_Problem requirements_
Every line below that holds the word "seissol" counts once; please tally them and give only the total.

[Saved data entries]

——————————

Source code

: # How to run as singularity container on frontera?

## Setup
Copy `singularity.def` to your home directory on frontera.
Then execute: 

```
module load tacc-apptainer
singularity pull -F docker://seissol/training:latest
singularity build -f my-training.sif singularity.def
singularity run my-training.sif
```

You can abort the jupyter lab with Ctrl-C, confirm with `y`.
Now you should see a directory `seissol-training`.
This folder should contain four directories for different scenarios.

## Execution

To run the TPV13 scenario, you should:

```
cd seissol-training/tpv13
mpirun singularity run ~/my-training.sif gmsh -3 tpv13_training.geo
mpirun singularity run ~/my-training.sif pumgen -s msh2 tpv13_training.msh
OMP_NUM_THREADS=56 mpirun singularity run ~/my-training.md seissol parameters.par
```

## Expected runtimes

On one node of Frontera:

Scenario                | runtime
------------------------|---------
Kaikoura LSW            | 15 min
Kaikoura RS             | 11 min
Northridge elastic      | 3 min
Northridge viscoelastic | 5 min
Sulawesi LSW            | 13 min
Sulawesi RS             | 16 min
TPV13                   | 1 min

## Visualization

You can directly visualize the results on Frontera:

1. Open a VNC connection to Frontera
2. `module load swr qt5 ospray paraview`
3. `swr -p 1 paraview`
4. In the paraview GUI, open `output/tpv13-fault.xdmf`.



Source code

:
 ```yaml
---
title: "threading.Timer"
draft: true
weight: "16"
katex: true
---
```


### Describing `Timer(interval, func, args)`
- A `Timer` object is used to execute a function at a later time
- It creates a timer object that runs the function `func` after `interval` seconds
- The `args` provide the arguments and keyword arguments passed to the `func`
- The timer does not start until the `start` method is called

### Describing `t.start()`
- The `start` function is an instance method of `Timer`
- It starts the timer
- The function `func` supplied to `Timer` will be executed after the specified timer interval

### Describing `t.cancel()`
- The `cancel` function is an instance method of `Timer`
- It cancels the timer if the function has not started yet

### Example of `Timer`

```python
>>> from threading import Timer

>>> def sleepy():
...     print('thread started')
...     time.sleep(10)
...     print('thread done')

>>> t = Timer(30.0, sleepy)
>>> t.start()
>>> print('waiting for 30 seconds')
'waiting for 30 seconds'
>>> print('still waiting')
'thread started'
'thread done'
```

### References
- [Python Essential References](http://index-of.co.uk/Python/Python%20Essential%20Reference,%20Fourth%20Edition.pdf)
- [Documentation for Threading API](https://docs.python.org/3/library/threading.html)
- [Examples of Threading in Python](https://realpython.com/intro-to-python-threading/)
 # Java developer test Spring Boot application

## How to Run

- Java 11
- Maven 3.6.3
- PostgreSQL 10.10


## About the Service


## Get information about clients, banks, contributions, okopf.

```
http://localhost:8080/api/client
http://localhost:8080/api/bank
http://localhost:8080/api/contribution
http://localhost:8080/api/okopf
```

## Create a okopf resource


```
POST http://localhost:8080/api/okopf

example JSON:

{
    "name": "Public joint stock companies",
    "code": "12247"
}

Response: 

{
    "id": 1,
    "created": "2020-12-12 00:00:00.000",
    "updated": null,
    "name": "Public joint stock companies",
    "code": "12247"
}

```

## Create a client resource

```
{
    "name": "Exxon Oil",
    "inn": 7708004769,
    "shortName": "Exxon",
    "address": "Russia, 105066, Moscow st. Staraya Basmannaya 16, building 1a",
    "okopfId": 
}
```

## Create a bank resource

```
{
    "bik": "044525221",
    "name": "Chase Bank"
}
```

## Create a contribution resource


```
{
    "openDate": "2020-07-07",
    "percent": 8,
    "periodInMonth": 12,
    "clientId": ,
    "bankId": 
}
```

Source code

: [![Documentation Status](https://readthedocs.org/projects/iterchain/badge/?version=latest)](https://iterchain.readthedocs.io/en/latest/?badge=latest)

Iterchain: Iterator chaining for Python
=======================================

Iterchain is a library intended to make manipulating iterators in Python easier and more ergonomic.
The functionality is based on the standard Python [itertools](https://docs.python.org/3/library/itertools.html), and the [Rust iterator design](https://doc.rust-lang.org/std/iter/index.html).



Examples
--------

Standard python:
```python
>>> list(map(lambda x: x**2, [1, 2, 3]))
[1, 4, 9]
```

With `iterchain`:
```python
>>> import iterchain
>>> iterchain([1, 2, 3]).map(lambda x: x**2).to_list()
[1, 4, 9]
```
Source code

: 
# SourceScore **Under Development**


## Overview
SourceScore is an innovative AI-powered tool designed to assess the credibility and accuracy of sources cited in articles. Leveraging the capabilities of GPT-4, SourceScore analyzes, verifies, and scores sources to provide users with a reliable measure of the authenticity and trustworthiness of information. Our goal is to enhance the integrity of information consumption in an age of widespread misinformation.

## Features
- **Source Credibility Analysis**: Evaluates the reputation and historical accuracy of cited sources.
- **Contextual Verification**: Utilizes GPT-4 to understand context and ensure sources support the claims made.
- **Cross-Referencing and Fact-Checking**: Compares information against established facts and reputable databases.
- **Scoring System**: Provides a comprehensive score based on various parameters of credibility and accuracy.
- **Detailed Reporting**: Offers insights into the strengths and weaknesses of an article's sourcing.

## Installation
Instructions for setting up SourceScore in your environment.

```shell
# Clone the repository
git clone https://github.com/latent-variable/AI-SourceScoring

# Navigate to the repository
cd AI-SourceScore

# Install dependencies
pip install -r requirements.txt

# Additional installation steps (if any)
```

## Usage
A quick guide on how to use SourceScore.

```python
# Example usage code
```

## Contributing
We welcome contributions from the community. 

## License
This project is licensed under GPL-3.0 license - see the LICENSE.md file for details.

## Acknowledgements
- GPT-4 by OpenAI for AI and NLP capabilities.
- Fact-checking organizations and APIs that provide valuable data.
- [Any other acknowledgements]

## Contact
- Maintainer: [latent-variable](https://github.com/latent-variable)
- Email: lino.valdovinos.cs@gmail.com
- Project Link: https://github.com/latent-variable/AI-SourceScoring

——————————

_Exercise result_
4